(WHAT IS BEING ASKED):
Give back every record below precisely as written.

= = = = =

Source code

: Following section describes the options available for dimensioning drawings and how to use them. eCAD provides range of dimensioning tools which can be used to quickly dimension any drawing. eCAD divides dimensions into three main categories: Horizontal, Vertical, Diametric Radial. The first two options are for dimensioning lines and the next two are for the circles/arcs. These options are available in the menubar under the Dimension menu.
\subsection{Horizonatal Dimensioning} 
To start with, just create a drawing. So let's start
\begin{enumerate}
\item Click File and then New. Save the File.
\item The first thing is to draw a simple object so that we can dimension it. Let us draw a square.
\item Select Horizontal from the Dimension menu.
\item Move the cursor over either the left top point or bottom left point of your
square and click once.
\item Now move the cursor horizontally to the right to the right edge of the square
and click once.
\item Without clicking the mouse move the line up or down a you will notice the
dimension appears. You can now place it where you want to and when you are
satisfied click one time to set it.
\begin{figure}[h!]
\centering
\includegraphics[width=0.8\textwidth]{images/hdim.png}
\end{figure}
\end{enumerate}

= = = = =

(FINISHED EXERCISE):
Source code

: Following section describes the options available for dimensioning drawings and how to use them. eCAD provides range of dimensioning tools which can be used to quickly dimension any drawing. eCAD divides dimensions into three main categories: Horizontal, Vertical, Diametric Radial. The first two options are for dimensioning lines and the next two are for the circles/arcs. These options are available in the menubar under the Dimension menu.
\subsection{Horizonatal Dimensioning} 
To start with, just create a drawing. So let's start
\begin{enumerate}
\item Click File and then New. Save the File.
\item The first thing is to draw a simple object so that we can dimension it. Let us draw a square.
\item Select Horizontal from the Dimension menu.
\item Move the cursor over either the left top point or bottom left point of your
square and click once.
\item Now move the cursor horizontally to the right to the right edge of the square
and click once.
\item Without clicking the mouse move the line up or down a you will notice the
dimension appears. You can now place it where you want to and when you are
satisfied click one time to set it.
\begin{figure}[h!]
\centering
\includegraphics[width=0.8\textwidth]{images/hdim.png}
\end{figure}
\end{enumerate}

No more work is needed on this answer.